WORK TASK: When you copy the material below, keep every line exact and omit the pictures.

DATA FOR THIS EXERCISE:
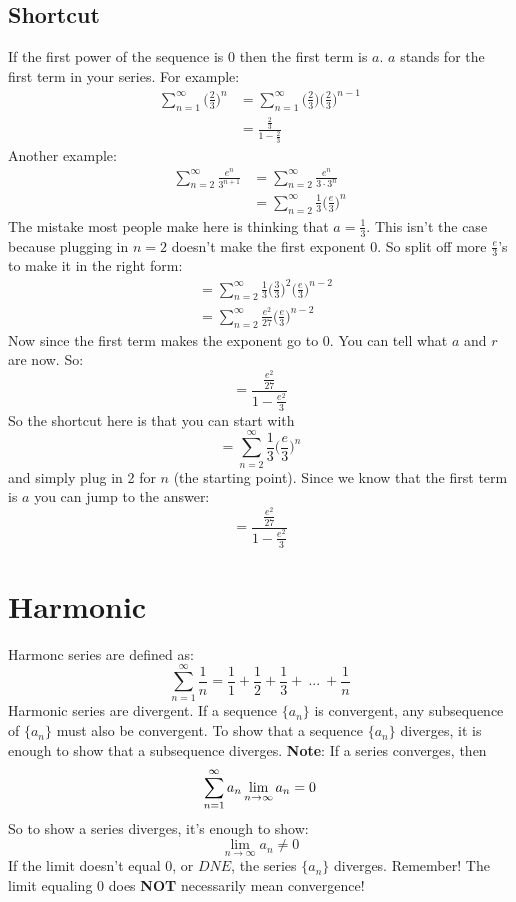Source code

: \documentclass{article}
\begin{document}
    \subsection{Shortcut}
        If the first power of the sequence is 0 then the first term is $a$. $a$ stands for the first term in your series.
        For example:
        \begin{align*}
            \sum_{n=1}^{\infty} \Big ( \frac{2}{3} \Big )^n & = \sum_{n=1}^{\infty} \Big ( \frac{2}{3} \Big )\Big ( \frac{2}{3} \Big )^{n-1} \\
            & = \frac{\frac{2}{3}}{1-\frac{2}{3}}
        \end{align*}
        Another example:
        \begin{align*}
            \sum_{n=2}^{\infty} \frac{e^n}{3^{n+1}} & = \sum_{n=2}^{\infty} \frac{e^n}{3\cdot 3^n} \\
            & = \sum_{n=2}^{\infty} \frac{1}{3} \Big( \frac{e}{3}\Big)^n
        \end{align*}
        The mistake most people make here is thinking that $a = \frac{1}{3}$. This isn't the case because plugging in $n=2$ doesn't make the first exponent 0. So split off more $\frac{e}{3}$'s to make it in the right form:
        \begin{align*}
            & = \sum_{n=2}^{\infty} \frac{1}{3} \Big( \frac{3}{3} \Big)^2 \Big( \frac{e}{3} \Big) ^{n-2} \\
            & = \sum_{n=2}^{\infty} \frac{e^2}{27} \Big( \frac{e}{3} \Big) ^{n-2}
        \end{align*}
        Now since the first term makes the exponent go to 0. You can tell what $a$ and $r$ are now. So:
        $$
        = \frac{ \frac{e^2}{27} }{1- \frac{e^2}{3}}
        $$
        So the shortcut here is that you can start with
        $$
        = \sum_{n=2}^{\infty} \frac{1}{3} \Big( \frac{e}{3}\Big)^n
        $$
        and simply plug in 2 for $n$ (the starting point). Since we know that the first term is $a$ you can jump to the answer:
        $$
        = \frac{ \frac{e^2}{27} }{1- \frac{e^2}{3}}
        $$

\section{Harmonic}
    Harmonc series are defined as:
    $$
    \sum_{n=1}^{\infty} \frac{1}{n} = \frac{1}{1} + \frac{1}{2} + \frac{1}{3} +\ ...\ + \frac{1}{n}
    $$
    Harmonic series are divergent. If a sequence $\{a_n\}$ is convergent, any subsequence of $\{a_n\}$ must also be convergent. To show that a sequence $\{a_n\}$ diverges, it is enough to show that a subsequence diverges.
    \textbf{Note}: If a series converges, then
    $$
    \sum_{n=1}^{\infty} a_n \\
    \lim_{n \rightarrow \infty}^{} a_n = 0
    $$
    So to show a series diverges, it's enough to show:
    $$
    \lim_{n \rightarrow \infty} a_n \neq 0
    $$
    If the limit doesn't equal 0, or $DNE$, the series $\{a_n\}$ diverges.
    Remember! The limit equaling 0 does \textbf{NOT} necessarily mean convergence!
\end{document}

EXERCISE OUTPUT:
Source code

: \documentclass{article}
\begin{document}
    \subsection{Shortcut}
        If the first power of the sequence is 0 then the first term is $a$. $a$ stands for the first term in your series.
        For example:
        \begin{align*}
            \sum_{n=1}^{\infty} \Big ( \frac{2}{3} \Big )^n & = \sum_{n=1}^{\infty} \Big ( \frac{2}{3} \Big )\Big ( \frac{2}{3} \Big )^{n-1} \\
            & = \frac{\frac{2}{3}}{1-\frac{2}{3}}
        \end{align*}
        Another example:
        \begin{align*}
            \sum_{n=2}^{\infty} \frac{e^n}{3^{n+1}} & = \sum_{n=2}^{\infty} \frac{e^n}{3\cdot 3^n} \\
            & = \sum_{n=2}^{\infty} \frac{1}{3} \Big( \frac{e}{3}\Big)^n
        \end{align*}
        The mistake most people make here is thinking that $a = \frac{1}{3}$. This isn't the case because plugging in $n=2$ doesn't make the first exponent 0. So split off more $\frac{e}{3}$'s to make it in the right form:
        \begin{align*}
            & = \sum_{n=2}^{\infty} \frac{1}{3} \Big( \frac{3}{3} \Big)^2 \Big( \frac{e}{3} \Big) ^{n-2} \\
            & = \sum_{n=2}^{\infty} \frac{e^2}{27} \Big( \frac{e}{3} \Big) ^{n-2}
        \end{align*}
        Now since the first term makes the exponent go to 0. You can tell what $a$ and $r$ are now. So:
        $$
        = \frac{ \frac{e^2}{27} }{1- \frac{e^2}{3}}
        $$
        So the shortcut here is that you can start with
        $$
        = \sum_{n=2}^{\infty} \frac{1}{3} \Big( \frac{e}{3}\Big)^n
        $$
        and simply plug in 2 for $n$ (the starting point). Since we know that the first term is $a$ you can jump to the answer:
        $$
        = \frac{ \frac{e^2}{27} }{1- \frac{e^2}{3}}
        $$

\section{Harmonic}
    Harmonc series are defined as:
    $$
    \sum_{n=1}^{\infty} \frac{1}{n} = \frac{1}{1} + \frac{1}{2} + \frac{1}{3} +\ ...\ + \frac{1}{n}
    $$
    Harmonic series are divergent. If a sequence $\{a_n\}$ is convergent, any subsequence of $\{a_n\}$ must also be convergent. To show that a sequence $\{a_n\}$ diverges, it is enough to show that a subsequence diverges.
    \textbf{Note}: If a series converges, then
    $$
    \sum_{n=1}^{\infty} a_n \\
    \lim_{n \rightarrow \infty}^{} a_n = 0
    $$
    So to show a series diverges, it's enough to show:
    $$
    \lim_{n \rightarrow \infty} a_n \neq 0
    $$
    If the limit doesn't equal 0, or $DNE$, the series $\{a_n\}$ diverges.
    Remember! The limit equaling 0 does \textbf{NOT} necessarily mean convergence!
\end{document}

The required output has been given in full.